I know this may have been talked to death but is there previous threads on the pros and cons of roth conversion. I am still on the fence with this one. I am nearing 60 and feel it may be too late for me to do because it takes many years for you to come out ahead and may only be beneficial to my beneficiaries. I am going to withdraw a majority of my expenses from my tax deferred account and leave my heirs the taxable account at the stepped up basis. Of course one can always change their minds.
I don't get the bolded part. IF there's a benefit to doing a conversion, meaning that you can smooth out your income over your lifetime, than doing a little bit helps a little bit, doing more helps more, doing it all helps you the most. There is no tipping point that makes it go from bad to good, or make it to a point where you finally come out ahead.

It could be that conversion isn't for you because of your situation, and at 59.5 you might be just as well off to take distributions rather than conversions. If it seems like a wash, that you'll stay in the 15% bracket, maybe there's no reason to deal with it.

One issue with leaving stuff in taxable is that if you sell some of it, perhaps to rebalance or perhaps to sell off a holding where prospects no longer look good, you'll pay cap gains tax. In a Roth, you can do whatever you want with no tax consequence. Again, maybe not an issue for you if it's in something like broad index funds.
 
With a Roth conversion you have more after-tax value in the tax-advantaged account than with the tIRA. That extra amount is equal to the taxes that you paid for the conversion, and is effectively like moving that amount from you taxable account into your Roth.

So the advantage of the Roth will be having that extra amount moved from a taxable account to the Roth, where you no longer have to pay taxes on the investment gains. If you can move into a Roth for 10 years, you may be saving capital gains taxes on a doubling of your original "extra amount", which may not be totally insignificant.

On the other hand, if you are paying no taxes for capital gains at age 71, then a Roth conversion may not have much to offer.
 
I agree w/ Running Bum an Animorph. Have you anwered the basic question.....what tax rate would you be converting at vs what tax rate would you be paying if you didn't convert and were withdrawing RMDs?
 
Another factor to consider is that future tax rates may increase because of the high level of government spending.

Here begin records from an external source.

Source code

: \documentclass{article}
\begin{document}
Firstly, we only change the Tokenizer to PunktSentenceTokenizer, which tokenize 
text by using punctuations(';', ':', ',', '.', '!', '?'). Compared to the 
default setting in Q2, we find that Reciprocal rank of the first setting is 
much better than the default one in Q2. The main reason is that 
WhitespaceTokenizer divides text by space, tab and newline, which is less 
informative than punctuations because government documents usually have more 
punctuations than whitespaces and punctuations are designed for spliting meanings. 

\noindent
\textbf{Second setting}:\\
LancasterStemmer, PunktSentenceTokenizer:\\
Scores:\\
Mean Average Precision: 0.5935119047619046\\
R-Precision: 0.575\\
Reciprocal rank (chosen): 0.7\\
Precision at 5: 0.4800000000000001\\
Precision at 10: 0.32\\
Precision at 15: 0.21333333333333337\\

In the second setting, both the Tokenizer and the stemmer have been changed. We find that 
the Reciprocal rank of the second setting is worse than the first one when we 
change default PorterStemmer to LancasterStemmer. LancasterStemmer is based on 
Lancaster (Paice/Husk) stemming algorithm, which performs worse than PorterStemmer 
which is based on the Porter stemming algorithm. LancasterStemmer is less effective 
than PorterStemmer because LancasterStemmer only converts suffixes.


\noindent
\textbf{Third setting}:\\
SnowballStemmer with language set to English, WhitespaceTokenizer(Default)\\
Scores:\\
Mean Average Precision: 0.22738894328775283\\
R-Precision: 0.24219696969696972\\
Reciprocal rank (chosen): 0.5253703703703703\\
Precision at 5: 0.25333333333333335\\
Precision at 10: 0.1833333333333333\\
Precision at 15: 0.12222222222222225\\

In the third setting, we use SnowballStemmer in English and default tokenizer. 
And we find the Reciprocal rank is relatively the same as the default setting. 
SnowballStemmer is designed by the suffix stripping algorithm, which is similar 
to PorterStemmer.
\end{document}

While I am doing roth conversions now because I am in the 15% bracket and expect to be in the 25% bracket in my 70s so it is beneficial to do Roth conversions now, even if I expected to remain in the 15% bracket in my 70s I still might be doing Roth conversions because the 15% bracket might become the 18% bracket later on if the government decides it needs to collect more taxes.

OTOH, if I expected my tax rate to be lower in my 70s than it is now I would not be doing any Roth conversions.
 
Our case is very simple. Everything except the house is in a t-IRA.

I looked at what would happen with DW after I die. If I don't convert everything to a Roth, she will pay about 2x more taxes over her lifetime than if we convert everything before we turn 70 or 71. The way I eye-balled it, she would immediately be in a 25% marginal bracket that quickly escalates to the 28% marginal bracket--no escape. If we convert almost everything before RMDs kick in, we/she will never even have to file again. No taxable income (under current rules).

My plan is to convert everything after I quit early 2015 but before MRDs regardless of the marginal rate.

Your situation may be different, but I will bet the results will be similar.
 
I'm a future tax rate contrarian. I think future income taxes will be even lower, offset by higher consumption taxes, be they national or federal.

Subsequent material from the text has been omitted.